Originally appears in the Summer 2016 issue

“Open the trap away from yourself. That way if anything jumps out it will land on your too-close partner, not you.” With those words I begin another session of pitfall trapping. For 20 years, my students have been digging holes in the dirt, planting open cups, and waiting 48 hours for insects and other arthropods to fall into these traps. We call it “pitfalling,” and it has been a central part of our 20 year citizen science effort to better understand our Rio Grande’s riverside forest, known by its Spanish name, bosque.

I am lucky enough to have two jobs wrapped into one. I am a classroom teacher and I co-direct a citizen science program for 10,000 students, teachers, and others. Our network of 32 river-side monitoring sites provides me with the opportunity to support and see all sorts of student field work. Arthropod trapping is one of several techniques we use in the Bosque Ecosystem Monitoring Program (BEMP) to track environmental change over time. This article describes just one way teachers can replicate BEMP-style research and engage their students in authentic field-based data collection.

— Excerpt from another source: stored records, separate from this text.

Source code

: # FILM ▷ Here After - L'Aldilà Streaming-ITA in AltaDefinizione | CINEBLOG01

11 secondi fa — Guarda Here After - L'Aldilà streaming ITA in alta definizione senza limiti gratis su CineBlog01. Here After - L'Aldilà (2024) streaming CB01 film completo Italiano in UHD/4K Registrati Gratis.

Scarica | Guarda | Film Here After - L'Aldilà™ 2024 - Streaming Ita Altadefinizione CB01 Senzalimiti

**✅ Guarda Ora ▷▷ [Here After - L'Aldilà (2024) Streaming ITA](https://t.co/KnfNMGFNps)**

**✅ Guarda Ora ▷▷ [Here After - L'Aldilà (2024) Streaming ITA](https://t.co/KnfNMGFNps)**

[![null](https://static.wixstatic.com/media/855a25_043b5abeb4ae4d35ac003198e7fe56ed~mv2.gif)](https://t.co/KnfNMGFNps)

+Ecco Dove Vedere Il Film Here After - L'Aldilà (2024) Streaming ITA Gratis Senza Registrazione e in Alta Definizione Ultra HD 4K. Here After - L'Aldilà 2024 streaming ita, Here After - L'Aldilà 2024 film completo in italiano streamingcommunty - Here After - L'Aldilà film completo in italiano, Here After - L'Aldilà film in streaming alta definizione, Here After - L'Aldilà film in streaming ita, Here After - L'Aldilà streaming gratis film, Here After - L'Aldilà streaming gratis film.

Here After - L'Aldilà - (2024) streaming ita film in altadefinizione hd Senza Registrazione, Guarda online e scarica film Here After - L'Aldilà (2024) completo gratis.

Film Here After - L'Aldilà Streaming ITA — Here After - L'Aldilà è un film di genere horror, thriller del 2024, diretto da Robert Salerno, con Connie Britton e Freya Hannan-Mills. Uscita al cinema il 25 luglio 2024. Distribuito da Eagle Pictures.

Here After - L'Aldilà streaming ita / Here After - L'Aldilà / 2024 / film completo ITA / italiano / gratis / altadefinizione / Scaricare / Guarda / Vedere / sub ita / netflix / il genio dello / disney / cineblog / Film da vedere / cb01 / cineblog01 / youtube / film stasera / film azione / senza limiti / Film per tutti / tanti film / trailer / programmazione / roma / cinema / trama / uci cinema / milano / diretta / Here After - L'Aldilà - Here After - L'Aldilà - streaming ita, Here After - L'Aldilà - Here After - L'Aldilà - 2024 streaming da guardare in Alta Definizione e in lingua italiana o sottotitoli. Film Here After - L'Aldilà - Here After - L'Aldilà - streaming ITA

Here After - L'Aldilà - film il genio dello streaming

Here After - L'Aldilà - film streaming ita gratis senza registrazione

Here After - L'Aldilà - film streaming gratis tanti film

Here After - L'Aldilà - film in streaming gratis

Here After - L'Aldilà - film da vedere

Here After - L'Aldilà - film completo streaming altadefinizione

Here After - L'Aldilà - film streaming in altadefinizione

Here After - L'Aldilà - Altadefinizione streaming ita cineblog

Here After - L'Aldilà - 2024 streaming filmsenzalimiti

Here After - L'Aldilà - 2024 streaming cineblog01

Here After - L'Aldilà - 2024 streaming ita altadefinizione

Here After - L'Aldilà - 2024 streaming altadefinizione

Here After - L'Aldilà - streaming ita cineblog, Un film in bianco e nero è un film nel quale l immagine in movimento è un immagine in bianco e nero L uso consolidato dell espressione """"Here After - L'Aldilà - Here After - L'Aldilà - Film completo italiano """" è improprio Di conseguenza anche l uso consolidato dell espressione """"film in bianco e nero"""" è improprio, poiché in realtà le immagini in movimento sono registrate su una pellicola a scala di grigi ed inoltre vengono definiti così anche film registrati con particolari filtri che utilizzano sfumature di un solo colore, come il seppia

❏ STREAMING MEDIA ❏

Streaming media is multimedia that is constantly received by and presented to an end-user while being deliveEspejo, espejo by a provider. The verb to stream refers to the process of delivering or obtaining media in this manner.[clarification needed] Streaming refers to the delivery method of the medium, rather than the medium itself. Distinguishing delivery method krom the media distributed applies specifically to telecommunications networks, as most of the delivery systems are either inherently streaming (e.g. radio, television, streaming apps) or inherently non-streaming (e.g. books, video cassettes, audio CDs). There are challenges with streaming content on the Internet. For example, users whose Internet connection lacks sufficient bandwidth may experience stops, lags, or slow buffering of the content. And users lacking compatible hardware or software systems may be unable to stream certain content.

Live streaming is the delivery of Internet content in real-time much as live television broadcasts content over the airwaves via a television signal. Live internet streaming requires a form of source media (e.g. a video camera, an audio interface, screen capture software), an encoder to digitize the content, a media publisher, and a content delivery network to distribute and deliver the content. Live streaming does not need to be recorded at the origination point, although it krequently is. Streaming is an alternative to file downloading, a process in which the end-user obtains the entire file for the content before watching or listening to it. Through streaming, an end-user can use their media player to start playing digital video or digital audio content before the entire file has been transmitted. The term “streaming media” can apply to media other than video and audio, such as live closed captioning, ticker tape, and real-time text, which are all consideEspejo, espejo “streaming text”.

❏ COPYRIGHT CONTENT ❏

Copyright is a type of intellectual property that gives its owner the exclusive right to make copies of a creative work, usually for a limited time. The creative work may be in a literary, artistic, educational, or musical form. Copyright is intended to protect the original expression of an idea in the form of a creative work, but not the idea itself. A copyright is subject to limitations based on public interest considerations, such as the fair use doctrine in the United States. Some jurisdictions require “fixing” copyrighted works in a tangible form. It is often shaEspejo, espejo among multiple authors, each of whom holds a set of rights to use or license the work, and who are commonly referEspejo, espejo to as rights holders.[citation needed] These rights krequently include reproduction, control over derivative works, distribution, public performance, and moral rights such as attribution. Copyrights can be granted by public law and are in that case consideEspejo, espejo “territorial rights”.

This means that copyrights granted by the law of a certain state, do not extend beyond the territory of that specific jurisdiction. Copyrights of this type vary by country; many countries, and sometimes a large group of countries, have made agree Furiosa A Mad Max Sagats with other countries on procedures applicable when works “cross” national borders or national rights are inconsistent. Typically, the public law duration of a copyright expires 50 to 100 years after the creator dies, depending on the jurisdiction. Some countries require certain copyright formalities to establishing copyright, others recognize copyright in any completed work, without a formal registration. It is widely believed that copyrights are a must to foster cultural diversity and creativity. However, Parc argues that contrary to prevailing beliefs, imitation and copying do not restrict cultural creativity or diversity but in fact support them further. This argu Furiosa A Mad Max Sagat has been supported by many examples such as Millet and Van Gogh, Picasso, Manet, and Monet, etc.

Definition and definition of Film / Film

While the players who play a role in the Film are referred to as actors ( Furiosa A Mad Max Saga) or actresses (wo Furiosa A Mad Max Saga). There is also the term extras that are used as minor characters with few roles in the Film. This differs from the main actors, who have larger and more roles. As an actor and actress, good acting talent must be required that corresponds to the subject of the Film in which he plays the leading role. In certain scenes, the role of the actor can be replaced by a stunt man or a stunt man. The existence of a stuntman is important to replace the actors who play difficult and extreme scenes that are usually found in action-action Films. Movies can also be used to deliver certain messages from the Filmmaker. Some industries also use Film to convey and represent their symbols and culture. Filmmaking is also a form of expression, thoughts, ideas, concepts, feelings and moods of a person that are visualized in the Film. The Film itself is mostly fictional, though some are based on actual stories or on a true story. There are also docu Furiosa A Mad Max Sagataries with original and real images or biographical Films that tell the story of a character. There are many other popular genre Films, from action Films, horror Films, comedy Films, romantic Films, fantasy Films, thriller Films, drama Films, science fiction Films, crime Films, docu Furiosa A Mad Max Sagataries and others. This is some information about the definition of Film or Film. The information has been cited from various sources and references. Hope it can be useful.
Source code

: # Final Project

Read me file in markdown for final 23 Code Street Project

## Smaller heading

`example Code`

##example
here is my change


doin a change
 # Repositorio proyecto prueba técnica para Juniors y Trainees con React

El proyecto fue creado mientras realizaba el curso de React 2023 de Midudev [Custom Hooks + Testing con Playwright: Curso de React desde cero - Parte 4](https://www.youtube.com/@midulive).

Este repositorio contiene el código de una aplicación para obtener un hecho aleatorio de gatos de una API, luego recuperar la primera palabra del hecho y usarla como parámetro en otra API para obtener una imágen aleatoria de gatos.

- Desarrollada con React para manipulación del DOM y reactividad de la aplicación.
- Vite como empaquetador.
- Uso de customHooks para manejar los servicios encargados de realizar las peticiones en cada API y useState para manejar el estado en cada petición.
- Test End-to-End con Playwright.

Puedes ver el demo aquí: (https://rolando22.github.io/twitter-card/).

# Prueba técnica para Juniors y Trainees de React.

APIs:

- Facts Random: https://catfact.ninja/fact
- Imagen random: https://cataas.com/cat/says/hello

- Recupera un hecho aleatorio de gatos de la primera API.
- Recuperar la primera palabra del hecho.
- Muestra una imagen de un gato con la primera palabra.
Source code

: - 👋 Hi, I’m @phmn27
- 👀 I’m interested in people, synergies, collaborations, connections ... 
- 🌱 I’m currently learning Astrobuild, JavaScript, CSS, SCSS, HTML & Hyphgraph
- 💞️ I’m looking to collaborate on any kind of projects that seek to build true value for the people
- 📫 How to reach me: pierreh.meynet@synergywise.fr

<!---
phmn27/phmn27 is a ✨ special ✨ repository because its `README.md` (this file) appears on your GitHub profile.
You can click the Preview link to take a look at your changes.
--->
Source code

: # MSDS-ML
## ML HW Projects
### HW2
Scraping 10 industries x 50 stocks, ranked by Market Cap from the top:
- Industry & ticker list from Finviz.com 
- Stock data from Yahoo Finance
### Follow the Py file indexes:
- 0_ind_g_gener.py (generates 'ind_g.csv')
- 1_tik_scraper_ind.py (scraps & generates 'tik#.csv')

Arthropod Pitfall Trapping
Our local area has over 500 vertebrate species, but when I step outside with a class of students, birds flitter away quickly, and mammals, amphibians, and reptiles tend to avoid human encounters altogether. So I find that arthropods, a phylum of animals with jointed legs and lacking backbones, are the wildlife easiest to introduce to my students. They tend to be abundant, diverse, and found in all types of habitats. When students open a pitfall trap and discover a centipede, they are being introduced to a neighbor in their own ecological community. Shrieks of excitement are the norm. Sometimes there are comments like, “That’s disgusting.” Whatever their initial reaction, they become engaged with questions about why is this creature living in our neighborhood and how is it making its living? My students can’t seem to ignore iridescent green beetles and multi-legged millipedes found in pitfalls in our desert city.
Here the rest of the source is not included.